REPUBLIKA.CO.ID, JAKARTA -- Kementerian Kesehatan (Kemenkes) bakal mewajibkan tes kejiwaan secara berkala bagi peserta Program Pendidikan Dokter Spesialis (PPDS). Kebijakan ini berlaku bagi seluruh rumah sakit pendidikan di bawah naungan Kemenkes.
Kebijakan itu merupakan buntut dari kasus perkosaan terhadap anak pasien yang dilakukan peserta PPDS Anestesiologi berinisial PAP (31 tahun) di RSUP Hasan Sadikin (RSHS). PAP merupakan peserta PPDS dari Fakultas Kedokteran Universitas Padjadjaran.
"Kemenkes juga akan mewajibkan seluruh Rumah Sakit Pendidikan Kemenkes untuk melakukan tes kejiwaan berkala bagi peserta PPDS di seluruh angkatan," kata Kepala Biro Komunikasi dan Informasi Publik Kemenkes, Aji Muhawarman pada Kamis (10/4/2025).
Kemenkes meyakini tes kejiwaan berkala setidaknya dapat mencegah manipulasi hasil tes kalau hanya dilakukan sekali. Langkah tersebut sekaligus demi menemukan indikasi gangguan jiwa lebih cepat.
"Tes berkala diperlukan untuk menghindari manipulasi tes kejiwaan dan mengidentifikasi secara dini kesehatan jiwa peserta didik," ujar Aji.

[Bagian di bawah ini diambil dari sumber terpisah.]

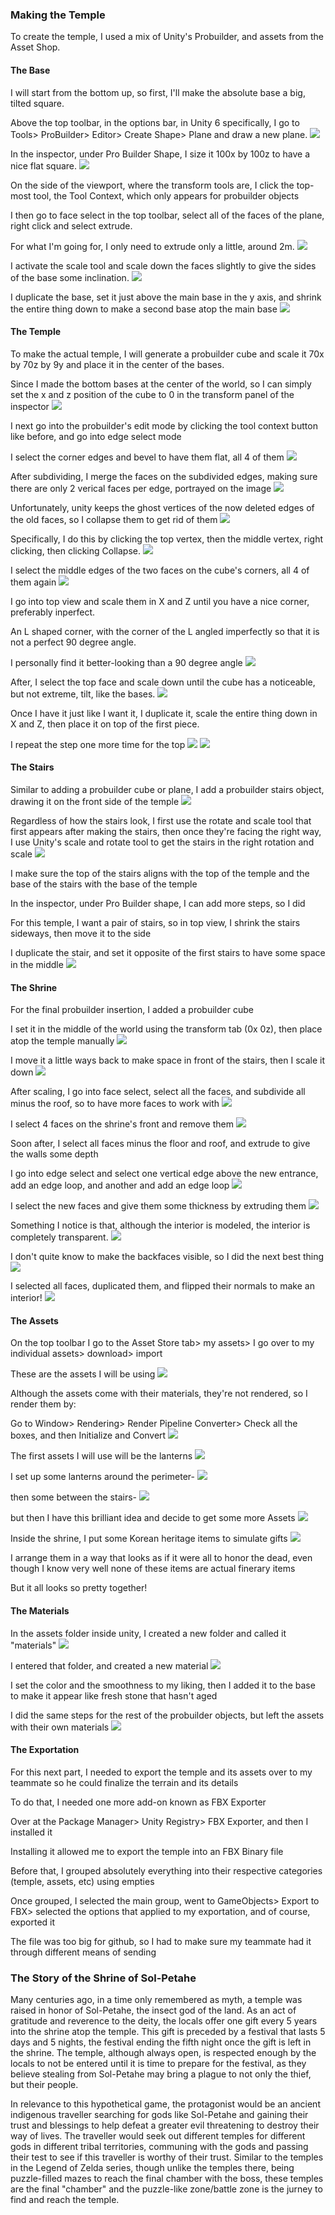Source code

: <h3>Making the Temple</h3>
<p>To create the temple, I used a mix of Unity's Probuilder, and assets from the Asset Shop.</p>

<h4>The Base</h4>
<p></p>I will start from the bottom up, so first, I'll make the absolute base a big, tilted square.
<p></p>Above the top toolbar, in the options bar, in Unity 6 specifically, I go to Tools> ProBuilder> Editor> Create Shape> Plane and draw a new plane.
<img src="\NewPlane.png">

<p></p>In the inspector, under Pro Builder Shape, I size it 100x by 100z to have a nice flat square.
<img src="\setplane.png">


<p></p>On the side of the viewport, where the transform tools are, I click the top-most tool, the Tool Context, which only appears for probuilder objects
<p></p>I then go to face select in the top toolbar, select all of the faces of the plane, right click and select extrude.
<p></p>For what I'm going for, I only need to extrude only a little, around 2m.
<img src="\ExtrudeBase.png">


<p></p>I activate the scale tool and scale down the faces slightly to give the sides of the base some inclination.
<img src="\Scale_base.png">


<p></p>I duplicate the base, set it just above the main base in the y axis, and shrink the entire thing down to make a second base atop the main base
<img src="\DuplicateBase.png">


<h4>The Temple</h4>
<p></p>To make the actual temple, I will generate a probuilder cube and scale it 70x by 70z by 9y and place it in the center of the bases.
<p></p>Since I made the bottom bases at the center of the world, so I can simply set the x and z position of the cube to 0 in the transform panel of the inspector
<img src="\GenerateBase.png">


<p></p>I next go into the probuilder's edit mode by clicking the tool context button like before, and go into edge select mode
<p></p>I select the corner edges and bevel to have them flat, all 4 of them
<img src="\BevelEdges.png">


<p></p>After subdividing, I merge the faces on the subdivided edges, making sure there are only 2 verical faces per edge, portrayed on the image
<img src="\MergeFaces.png">


<p></p>Unfortunately, unity keeps the ghost vertices of the now deleted edges of the old faces, so I collapse them to get rid of them
<img src="\CursedVerts.png">


<p></p>Specifically, I do this by clicking the top vertex, then the middle vertex, right clicking, then clicking Collapse.
<img src="\CollapseVerts.png">

<p></p>I select the middle edges of the two faces on the cube's corners, all 4 of them again
<img src="\EdgeSelect.png">


<p></p>I go into top view and scale them in X and Z until you have a nice corner, preferably inperfect.
<p></p>An L shaped corner, with the corner of the L angled imperfectly so that it is not a perfect 90 degree angle.
<p></p>I personally find it better-looking than a 90 degree angle
<img src="\EdgeScale.png">

<p></p>After, I select the top face and scale down until the cube has a noticeable, but not extreme, tilt, like the bases.
<img src="\ScaleBottomTop.png">

<p></p>Once I have it just like I want it, I duplicate it, scale the entire thing down in X and Z, then place it on top of the first piece.
<p></p>I repeat the step one more time for the top
<img src="\ThreeLayers.png">
<img src="\ThreeLayersTop.png">

<h4>The Stairs</h4>
<p></p>Similar to adding a probuilder cube or plane, I add a probuilder stairs object, drawing it on the front side of the temple
<img src="\Stairs.png">

<p></p>Regardless of how the stairs look, I first use the rotate and scale tool that first appears after making the stairs, then once they're facing the right way, I use Unity's scale and rotate tool to get the stairs in the right rotation and scale
<img src="\StairsSetup.png">

<p></p>I make sure the top of the stairs aligns with the top of the temple and the base of the stairs with the base of the temple
<p></p>In the inspector, under Pro Builder shape, I can add more steps, so I did
<p></p>For this temple, I want a pair of stairs, so in top view, I shrink the stairs sideways, then move it to the side
<p></p>I duplicate the stair, and set it opposite of the first stairs to have some space in the middle
<img src="\TwoTails.png">


<h4>The Shrine</h4>
<p></p>For the final probuilder insertion, I added a probuilder cube
<p></p>I set it in the middle of the world using the transform tab (0x 0z), then place atop the temple manually
<img src="\CubeSetup.png">

<p></p>I move it a little ways back to make space in front of the stairs, then I scale it down
<img src="\CubeSetup2.png">

<p></p>After scaling, I go into face select, select all the faces, and subdivide all minus the roof, so to have more faces to work with
<img src="\SubdivideFaces.png">


<p></p>I select 4 faces on the shrine's front and remove them
<img src="\DeleteFaces.png">

<p></p>Soon after, I select all faces minus the floor and roof, and extrude to give the walls some depth
<p></p>I go into edge select and select one vertical edge above the new entrance, add an edge loop, and another and add an edge loop
<img src="\EdgeLoop.png">
<p></p>I select the new faces and give them some thickness by extruding them
<img src="\FaceSelect.png">

<p></p>Something I notice is that, although the interior is modeled, the interior is completely transparent.
<img src="\Before.png">

<p></p>I don't quite know to make the backfaces visible, so I did the next best thing
<img src="\AlmostAfter.png">
<p></p>I selected all faces, duplicated them, and flipped their normals to make an interior!
<img src="\After.png">

<h4>The Assets</h4>
<p></p>On the top toolbar I go to the Asset Store tab> my assets> I go over to my individual assets> download> import
<p></p>These are the assets I will be using
<img src="\Assets.png">

<p></p>Although the assets come with their materials, they're not rendered, so I render them by:
<p></p>Go to Window> Rendering> Render Pipeline Converter> Check all the boxes, and then Initialize and Convert
<img src="\RenderTextures.png">

<p></p>The first assets I will use will be the lanterns
<img src="\Lantern.png">
<p></p>I set up some lanterns around the perimeter-
<img src="\Lanterns.png">

<p></p>then some between the stairs-
<img src="\LanternStones.png">
<p></p>but then I have this brilliant idea and decide to get some more Assets
<img src="\NewAssets.png">

<p></p>Inside the shrine, I put some Korean heritage items to simulate gifts
<img src="\Asseted.png">

<p></p>I arrange them in a way that looks as if it were all to honor the dead, even though I know very well none of these items are actual finerary items
<p></p>But it all looks so pretty together!


<h4> The Materials</h4>
<p></p>In the assets folder inside unity, I created a new folder and called it "materials"
<img src="\NewFolder.png">


<p></p>I entered that folder, and created a new material
<img src="\NewMaterials.png">

<p></p>I set the color and the smoothness to my liking, then I added it to the base to make it appear like fresh stone that hasn't aged
<p></p>I did the same steps for the rest of the probuilder objects, but left the assets with their own materials
<img src="\TempleRun.png">

<h4>The Exportation</h4>
<p></p>For this next part, I needed to export the temple and its assets over to my teammate so he could finalize the terrain and its details
<p></p>To do that, I needed one more add-on known as FBX Exporter
<p></p>Over at the Package Manager> Unity Registry> FBX Exporter, and then I installed it
<p></p>Installing it allowed me to export the temple into an FBX Binary file
<p></p>Before that, I grouped absolutely everything into their respective categories (temple, assets, etc) using empties
<p></p>Once grouped, I selected the main group, went to GameObjects> Export to FBX> selected the options that applied to my exportation, and of course, exported it
<p></p>The file was too big for github, so I had to make sure my teammate had it through different means of sending

 <h3>The Story of the Shrine of Sol-Petahe</h3>
<p>Many centuries ago, in a time only remembered as myth, a temple was raised in honor of Sol-Petahe, the insect god of the land. As an act of gratitude and reverence to the  deity, the locals offer one gift every 5 years into the shrine atop the temple. This gift is preceded by a festival that lasts 5 days and 5 nights, the festival ending the fifth night once the gift is left in the shrine. The temple, although always open, is respected enough by the locals to not be entered until it is time to prepare for the festival, as they believe stealing from Sol-Petahe may bring a plague to not only the thief, but their people.</p>

<p> In relevance to this hypothetical game, the protagonist would be an ancient indigenous traveller searching for gods like Sol-Petahe and gaining their trust and blessings to help defeat a greater evil threatening to destroy their way of lives. The traveller would seek out different temples for different gods in different tribal territories, communing with the gods and passing their test to see if this traveller is worthy of their trust. Similar to the temples in the Legend of Zelda series, though unlike the temples there, being puzzle-filled mazes to reach the final chamber with the boss, these temples are the final "chamber" and the puzzle-like zone/battle zone is the jurney to find and reach the temple.</p>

Berkaca dari kasus ini, Kemenkes meminta institusi pendidikan dan kesehatan memperbaiki pola pengawasan guna mencegah hal serupa terulang. Kemenkes secara khusus bakal memelototi proses penanganan kasus yang menjerat PAP.
"(Kemenkes) mendorong seluruh institusi pendidikan serta fasilitas kesehatan untuk memperketat pengawasan, memperbaiki sistem pelaporan, serta membangun lingkungan yang bebas dari kekerasan dalam bentuk apa pun,” ucap Aji.
Sebelumnya, Unpad mengeluarkan seorang dokter yang sedang menempuh Program Pendidikan Dokter Spesialis (PPDS) Fakultas Kedokteran di Rumah Sakit Hasan Sadikin (RSHS) Bandung. Pria berinisial PAP itu dikeluarkan karena diduga memerkosa keluarga pasien.
PAP (31) yang menjadi tersangka kasus pemerkosaan, melakukan aksinya saat korban dalam kondisi tidak sadarkan diri. Korban disuntik cairan bius melalui selang infus.